Since you apparently have extremely strong and direct broadcasts, with reception not requiring any antenna whatsoever on channel 11, and physical line of sight to the towers from your property, you should not encounter dropped frames on this channel unless you have some very strong multipath from reflective surfaces between you and the transmitter tower. This should be very apparent if you connect your log periodic directly to your TV input without a splitter and without Tablo.
Even if signal strength and signal quality are creating problems for you, this in no way should cause your Tablo to disappear from your network and require rebooting. All logic tells me that your Tablo is defective if it worked properly for about a month (as you say) and then began disappearing from the network.
To the extent possible based on your network topology, I would connect the Tablo as close to the router as possible using a very good quality ethernet cable, avoiding intervening IP hardware such as switches/hubs etc.
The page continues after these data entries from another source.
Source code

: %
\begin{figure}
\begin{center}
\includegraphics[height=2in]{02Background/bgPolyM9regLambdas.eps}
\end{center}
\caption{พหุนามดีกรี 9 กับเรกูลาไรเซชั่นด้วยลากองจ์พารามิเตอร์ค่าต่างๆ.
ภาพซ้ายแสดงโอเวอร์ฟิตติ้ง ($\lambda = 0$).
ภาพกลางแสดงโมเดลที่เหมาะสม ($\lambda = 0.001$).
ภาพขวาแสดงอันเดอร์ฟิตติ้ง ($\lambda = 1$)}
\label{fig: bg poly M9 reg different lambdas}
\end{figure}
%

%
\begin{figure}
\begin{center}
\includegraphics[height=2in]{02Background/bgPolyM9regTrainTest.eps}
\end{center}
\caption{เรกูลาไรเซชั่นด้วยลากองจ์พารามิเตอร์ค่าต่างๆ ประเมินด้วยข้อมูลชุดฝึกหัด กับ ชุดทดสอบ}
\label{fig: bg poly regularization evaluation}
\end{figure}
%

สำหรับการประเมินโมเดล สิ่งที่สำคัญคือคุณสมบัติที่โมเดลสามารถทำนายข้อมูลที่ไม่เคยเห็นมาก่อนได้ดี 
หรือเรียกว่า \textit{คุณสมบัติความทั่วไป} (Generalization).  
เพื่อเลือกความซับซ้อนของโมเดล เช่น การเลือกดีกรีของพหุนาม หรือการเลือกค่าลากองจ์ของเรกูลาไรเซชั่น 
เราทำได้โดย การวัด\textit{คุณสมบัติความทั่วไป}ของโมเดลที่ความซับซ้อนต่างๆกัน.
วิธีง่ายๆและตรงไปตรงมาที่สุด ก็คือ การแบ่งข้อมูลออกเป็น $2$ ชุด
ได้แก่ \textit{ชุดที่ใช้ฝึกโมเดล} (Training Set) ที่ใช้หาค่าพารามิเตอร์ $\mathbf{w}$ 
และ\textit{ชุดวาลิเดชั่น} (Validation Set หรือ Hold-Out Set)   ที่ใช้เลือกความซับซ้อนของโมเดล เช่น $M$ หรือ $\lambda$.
I use twoTablos here, each with an antenna pointed towards different population centers/towers. Depending upon the length of the RJ-45 ethernet cable connecting each Table to my router, and the quality of the ethernet cable (I am now using cat 6), I can provoke problems in stuttering, lease renewal issues, dropouts, etc. One of my Tablos (a 4 tuner) is definitely more finicky than my other unit, a 2 tuner unit. The dependency on the length and quality of the ethernet cable could very possibly be attributable to a marginal ethernet transceiver chip in the Tablo.
My advice, for whatever it is worth, would be to run short, reliable RJ-45 cable to your router directly from your Tablo. If the disappearing Tablo persists, I would request a replacement unit.
In several years of use with a relatively complex environment here, I have never seen any reason to associate weak signals/poor signal quality with the disappearance of the Tablo from the network. these are two independent and unrelated issues as far as I’m concerned.
I would add that hard disk drive compatibility has in the past been a real issue for me, and that using Western Digital passports entirely solved my earlier problem in that regard.
One other cautionary comment:
Adding an amplifier at your antenna output can create problems in the presence of very strong signals (channel 11) . Since you are apparently a ham radio operator (I’ve been licensed since 1957), you’ll appreciate that Intermod and 3rd order intercept performance of these amplifiers (particularly the low cost models) can wreak havoc with ATSC Digital television signaling.